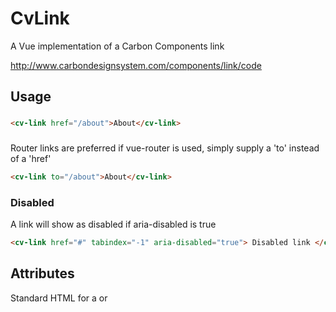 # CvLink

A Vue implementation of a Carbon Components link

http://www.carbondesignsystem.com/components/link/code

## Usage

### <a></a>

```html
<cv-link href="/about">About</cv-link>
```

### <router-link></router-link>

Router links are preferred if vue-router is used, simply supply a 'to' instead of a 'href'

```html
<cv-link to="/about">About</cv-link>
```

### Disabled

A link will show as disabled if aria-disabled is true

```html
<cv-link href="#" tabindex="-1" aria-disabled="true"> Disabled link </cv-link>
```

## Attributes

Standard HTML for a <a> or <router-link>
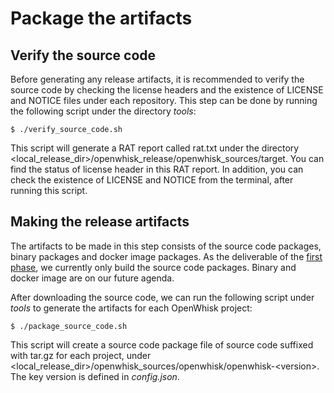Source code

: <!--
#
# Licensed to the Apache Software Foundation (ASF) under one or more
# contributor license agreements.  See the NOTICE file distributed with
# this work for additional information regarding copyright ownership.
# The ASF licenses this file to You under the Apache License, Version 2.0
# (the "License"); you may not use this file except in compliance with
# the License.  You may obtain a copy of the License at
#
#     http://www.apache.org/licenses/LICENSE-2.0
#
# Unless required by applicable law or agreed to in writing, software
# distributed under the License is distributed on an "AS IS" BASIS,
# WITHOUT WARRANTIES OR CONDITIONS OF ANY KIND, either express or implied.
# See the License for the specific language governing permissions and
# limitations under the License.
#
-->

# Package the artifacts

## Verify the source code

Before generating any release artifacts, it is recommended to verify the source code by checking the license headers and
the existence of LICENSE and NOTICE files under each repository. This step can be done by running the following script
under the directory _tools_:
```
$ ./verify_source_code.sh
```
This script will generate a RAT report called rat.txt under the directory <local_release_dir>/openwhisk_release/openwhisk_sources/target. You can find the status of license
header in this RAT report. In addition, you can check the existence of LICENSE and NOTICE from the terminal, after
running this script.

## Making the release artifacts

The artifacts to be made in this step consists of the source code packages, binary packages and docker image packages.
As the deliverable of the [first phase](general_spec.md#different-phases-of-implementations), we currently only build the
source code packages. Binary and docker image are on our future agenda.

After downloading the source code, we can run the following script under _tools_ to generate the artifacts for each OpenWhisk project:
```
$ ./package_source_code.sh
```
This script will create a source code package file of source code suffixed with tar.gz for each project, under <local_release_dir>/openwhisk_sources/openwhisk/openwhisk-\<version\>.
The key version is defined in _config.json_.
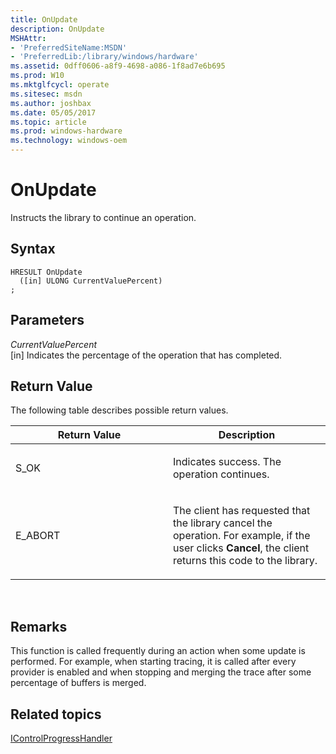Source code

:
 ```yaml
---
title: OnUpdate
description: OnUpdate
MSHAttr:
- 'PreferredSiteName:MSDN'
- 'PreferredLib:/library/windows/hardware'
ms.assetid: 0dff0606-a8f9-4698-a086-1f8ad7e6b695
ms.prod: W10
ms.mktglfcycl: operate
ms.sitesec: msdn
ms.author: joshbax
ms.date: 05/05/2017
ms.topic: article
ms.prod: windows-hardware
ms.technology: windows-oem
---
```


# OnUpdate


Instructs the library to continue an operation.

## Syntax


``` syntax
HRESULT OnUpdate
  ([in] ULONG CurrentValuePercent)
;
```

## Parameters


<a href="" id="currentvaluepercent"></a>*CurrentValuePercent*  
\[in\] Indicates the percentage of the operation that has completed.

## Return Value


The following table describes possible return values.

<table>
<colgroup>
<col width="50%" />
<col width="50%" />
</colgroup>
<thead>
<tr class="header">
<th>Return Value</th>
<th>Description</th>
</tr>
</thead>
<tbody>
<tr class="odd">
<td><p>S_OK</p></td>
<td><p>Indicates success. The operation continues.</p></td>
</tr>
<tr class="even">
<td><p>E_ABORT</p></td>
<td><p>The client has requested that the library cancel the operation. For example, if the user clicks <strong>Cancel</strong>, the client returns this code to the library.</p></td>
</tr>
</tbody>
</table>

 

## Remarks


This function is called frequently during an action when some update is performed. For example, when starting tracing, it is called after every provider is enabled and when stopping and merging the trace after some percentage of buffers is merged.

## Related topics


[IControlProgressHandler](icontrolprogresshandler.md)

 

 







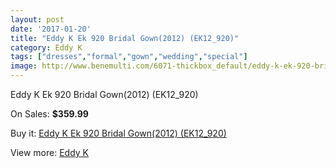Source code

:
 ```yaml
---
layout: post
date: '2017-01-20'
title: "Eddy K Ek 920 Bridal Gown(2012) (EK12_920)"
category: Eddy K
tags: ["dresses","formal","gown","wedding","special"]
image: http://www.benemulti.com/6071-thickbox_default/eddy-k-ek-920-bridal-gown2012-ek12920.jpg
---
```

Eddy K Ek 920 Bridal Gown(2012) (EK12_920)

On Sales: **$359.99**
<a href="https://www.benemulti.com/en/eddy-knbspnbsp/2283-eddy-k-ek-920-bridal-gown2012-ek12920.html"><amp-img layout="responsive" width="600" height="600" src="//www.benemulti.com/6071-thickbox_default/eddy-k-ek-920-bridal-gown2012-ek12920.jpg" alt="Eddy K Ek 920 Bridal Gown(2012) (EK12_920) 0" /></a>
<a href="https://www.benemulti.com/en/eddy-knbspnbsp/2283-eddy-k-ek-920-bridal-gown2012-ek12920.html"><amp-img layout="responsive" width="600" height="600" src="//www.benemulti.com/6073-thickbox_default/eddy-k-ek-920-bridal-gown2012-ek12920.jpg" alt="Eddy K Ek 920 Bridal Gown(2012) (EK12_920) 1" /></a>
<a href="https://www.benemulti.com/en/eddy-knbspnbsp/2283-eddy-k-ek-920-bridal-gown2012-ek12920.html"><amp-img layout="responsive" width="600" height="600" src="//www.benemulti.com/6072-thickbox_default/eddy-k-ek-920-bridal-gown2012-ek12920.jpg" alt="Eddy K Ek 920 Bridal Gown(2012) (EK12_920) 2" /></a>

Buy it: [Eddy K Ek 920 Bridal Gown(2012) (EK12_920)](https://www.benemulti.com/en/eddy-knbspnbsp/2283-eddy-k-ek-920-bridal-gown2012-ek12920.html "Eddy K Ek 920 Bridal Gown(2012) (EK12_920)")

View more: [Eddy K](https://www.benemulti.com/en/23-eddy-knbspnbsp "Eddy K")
***
_PROBLEM_. In how many lines of the preceding material does the word "title" occur? Answer with the number only.

_ANSWER_. 2